They are less tightly integrated with the internals of ublksrv than
the other targets.

Currently they spawn a separate pthread to manage I/O to a socket and
invoking the nfs/iscsi completion callbacks, then triggering a context
switch back to the queue's event-loop
to perform the ublksrv i/o completion.

The main need for the separate pthread is just to poll the socket for
when it becomes readable or writable and drive the i/o.
I think it would be much more desirable if this could be driven
directly from the queue's eventloop
and where the application could just register "here is a file
descriptor, let me know when I need to do some work" and run
everything in one single thread. Removing the need for locking between
threads or context switching.

Please see the top commit in the branch above. It adds an epollfd to the queue
and a simple API where the application can register/modify a file
descriptor, a callback and which events should trigger the callback.
I converted ublk.nfs to use this to see what it would look like and I
think ublk.nfs become simpler to read, as there is no longer any
bouncing between threads and likely a bit more performant as well.

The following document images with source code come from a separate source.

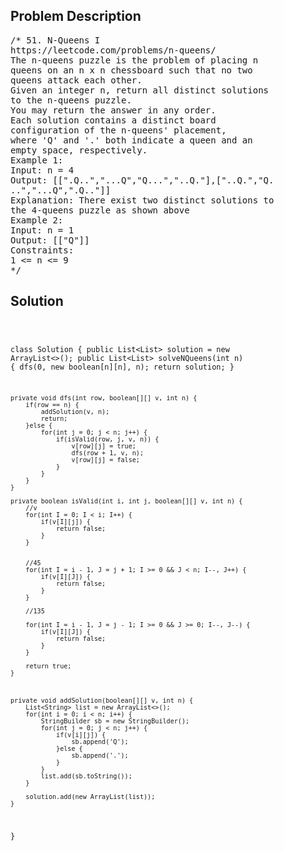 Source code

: <!--
<style>
  body { font-family: Arial, sans-serif; }
  .container { max-width: 100%; margin: 0 auto; padding: 10px; }
  .comment-block { max-width: 30%; background-color: #f9f9f9; padding: 10px; border-left: 5px solid #ccc; overflow-wrap: break-word; white-space: pre-wrap; }
  .code-block { background-color: #f4f4f4; padding: 10px; border: 1px solid #ddd; overflow-wrap: break-word; white-space: pre-wrap; }
</style>
-->

<div class='container'>
<h2>Problem Description</h2>
<div class='comment-block'>
<pre>
/* 51. N-Queens I
https://leetcode.com/problems/n-queens/
The n-queens puzzle is the problem of placing n
queens on an n x n chessboard such that no two
queens attack each other.
Given an integer n, return all distinct solutions
to the n-queens puzzle.
You may return the answer in any order.
Each solution contains a distinct board
configuration of the n-queens' placement,
where 'Q' and '.' both indicate a queen and an
empty space, respectively.
Example 1:
Input: n = 4
Output: [[".Q..","...Q","Q...","..Q."],["..Q.","Q.
..","...Q",".Q.."]]
Explanation: There exist two distinct solutions to
the 4-queens puzzle as shown above
Example 2:
Input: n = 1
Output: [["Q"]]
Constraints:
1 <= n <= 9
*/
</pre>
</div>

<h2>Solution</h2>
<div class='code-block'>
<pre><code class='language-java'>

class Solution {
    public List<List<String>> solution = new ArrayList<>();
    public List<List<String>> solveNQueens(int n) {
        dfs(0, new boolean[n][n], n);
        return solution;
    }
    
    private void dfs(int row, boolean[][] v, int n) {
        if(row == n) {
            addSolution(v, n);
            return;
        }else {
            for(int j = 0; j < n; j++) {
                if(isValid(row, j, v, n)) {
                    v[row][j] = true;
                    dfs(row + 1, v, n);
                    v[row][j] = false;
                }
            }
        }
    }
    
    private boolean isValid(int i, int j, boolean[][] v, int n) {
        //v
        for(int I = 0; I < i; I++) {
            if(v[I][j]) {
                return false;
            }
        }
        
        
        //45
        for(int I = i - 1, J = j + 1; I >= 0 && J < n; I--, J++) {
            if(v[I][J]) {
                return false;
            }
        }
        
        //135
        
        for(int I = i - 1, J = j - 1; I >= 0 && J >= 0; I--, J--) {
            if(v[I][J]) {
                return false;
            }
        }
        
        return true;
    }
    
    
    
    private void addSolution(boolean[][] v, int n) {
        List<String> list = new ArrayList<>();
        for(int i = 0; i < n; i++) {
            StringBuilder sb = new StringBuilder();
            for(int j = 0; j < n; j++) {
                if(v[i][j]) {
                    sb.append('Q');
                }else {
                    sb.append('.');
                }
            }
            list.add(sb.toString());
        }
        
        solution.add(new ArrayList(list));
    }
}</code></pre>
</div>
</div>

ublk.iscsi can easily be converted like this as well and also the
handling of the eventfd and .handle_event could internally be changed
to plug into the epollfd as well, eiminating the need for it driving
its own SQEs to poll the everntfd.
This would imho simplify the eventfd code a little as it could just
piggy-back ontop of a more general-purpose api that the epollfd
provides.

I think this is an extension that is useful for a lot of applications
that are async and just need to plug a filedescriptor into an
eventloop. Avoiding the need like nfs/iscsi that needs a separate
thread just to run a private event-loop driving socket i/o.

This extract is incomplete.